• Problem statement
Transcribe every entry below word for word, but skip the pictures.

[[ Supplied data open ]]

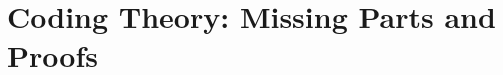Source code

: \appendix


\section{Coding Theory: Missing Parts and Proofs}
\begin{comment}
\subsection{Interleaved Codes: Alternative interpretation} \label{app:AltILC}
For concreteness, let $\FF$ be the finite field $\FF_q$, consisting of $q$
elements. Let $\HH$ denote the finite field consisting of $q^m$ elements. From
standard algebra, the field $\HH$ is specified by an irreducible polynomial $h(x)\in \FF[x]$ of
degree $m$ as follows:
\begin{itemize}
\item The elements of $\HH$ are polynomials $a(x)$ over $\FF$ of degree at most
$m-1$.
\item The field operations $(+,\cdot)$ on $\HH$ are defined as corresponding
polynomial operations modulo $h(x)$, i.e, on $\HH$ we define $a(x)+b(x) =
(a(x)+b(x)) \text{ mod } h(x)$ and $a(x)\cdot b(x) = (a(x)\cdot b(x)) \text{ mod
} h(x)$. 
\end{itemize}
We can identify the elements of field $\HH$ naturally with the set $\FF^m$ via
the bijection $f:\FF^m\leftrightarrow \HH$ given by
$f(a_0,\ldots,a_{m-1})=\sum_{i=0}a_ix^i$. For any $a,b\in \FF^m$ and $\alpha\in
\FF$, it is seen that $f(a+b)=f(a)+f(b)$ and $f(\alpha a)=\alpha f(a)$. We can
extend $f$ to the bijection $\tilde{f}$ between the set $\mc{M}_{m,n}$ of $m\times n$
matrices over $\FF$ and $\HH^n$ by defining:
\begin{equation}\label{lem:bijection}
\tilde{f}(A) = \big(f(A[\cdot,1]),\ldots,f(A[\cdot,n])\big)
\end{equation}
We have the following:
\begin{lemma}[Correspondence Lemma]\label{lem:correspondence}
Let $L$ be an $[n,k,d]$ code over the field $\FF=\FF_q$, and let $\mc{C} :=
\ric{L}{m}$ be the row interleaved code of $L$. Then $\tilde{f}(\mc{C})$ is an
$[n,k,d]$ code over the field $\HH$, where $\HH=\FF_{q^m}\cong \FF^m$. Moreover,
the generator matrix $\mc{G}$ of $L$ is also the generator matrix of
$\tilde{f}(\mc{C})$. We note that in the latter case $\mc{G}$ is viewed as a
matrix over the field $\HH$.
\end{lemma}
\begin{proof}

\end{comment}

[[ Supplied data closed ]]

• Exercise response
Source code

: \appendix


\section{Coding Theory: Missing Parts and Proofs}
\begin{comment}
\subsection{Interleaved Codes: Alternative interpretation} \label{app:AltILC}
For concreteness, let $\FF$ be the finite field $\FF_q$, consisting of $q$
elements. Let $\HH$ denote the finite field consisting of $q^m$ elements. From
standard algebra, the field $\HH$ is specified by an irreducible polynomial $h(x)\in \FF[x]$ of
degree $m$ as follows:
\begin{itemize}
\item The elements of $\HH$ are polynomials $a(x)$ over $\FF$ of degree at most
$m-1$.
\item The field operations $(+,\cdot)$ on $\HH$ are defined as corresponding
polynomial operations modulo $h(x)$, i.e, on $\HH$ we define $a(x)+b(x) =
(a(x)+b(x)) \text{ mod } h(x)$ and $a(x)\cdot b(x) = (a(x)\cdot b(x)) \text{ mod
} h(x)$. 
\end{itemize}
We can identify the elements of field $\HH$ naturally with the set $\FF^m$ via
the bijection $f:\FF^m\leftrightarrow \HH$ given by
$f(a_0,\ldots,a_{m-1})=\sum_{i=0}a_ix^i$. For any $a,b\in \FF^m$ and $\alpha\in
\FF$, it is seen that $f(a+b)=f(a)+f(b)$ and $f(\alpha a)=\alpha f(a)$. We can
extend $f$ to the bijection $\tilde{f}$ between the set $\mc{M}_{m,n}$ of $m\times n$
matrices over $\FF$ and $\HH^n$ by defining:
\begin{equation}\label{lem:bijection}
\tilde{f}(A) = \big(f(A[\cdot,1]),\ldots,f(A[\cdot,n])\big)
\end{equation}
We have the following:
\begin{lemma}[Correspondence Lemma]\label{lem:correspondence}
Let $L$ be an $[n,k,d]$ code over the field $\FF=\FF_q$, and let $\mc{C} :=
\ric{L}{m}$ be the row interleaved code of $L$. Then $\tilde{f}(\mc{C})$ is an
$[n,k,d]$ code over the field $\HH$, where $\HH=\FF_{q^m}\cong \FF^m$. Moreover,
the generator matrix $\mc{G}$ of $L$ is also the generator matrix of
$\tilde{f}(\mc{C})$. We note that in the latter case $\mc{G}$ is viewed as a
matrix over the field $\HH$.
\end{lemma}
\begin{proof}

\end{comment}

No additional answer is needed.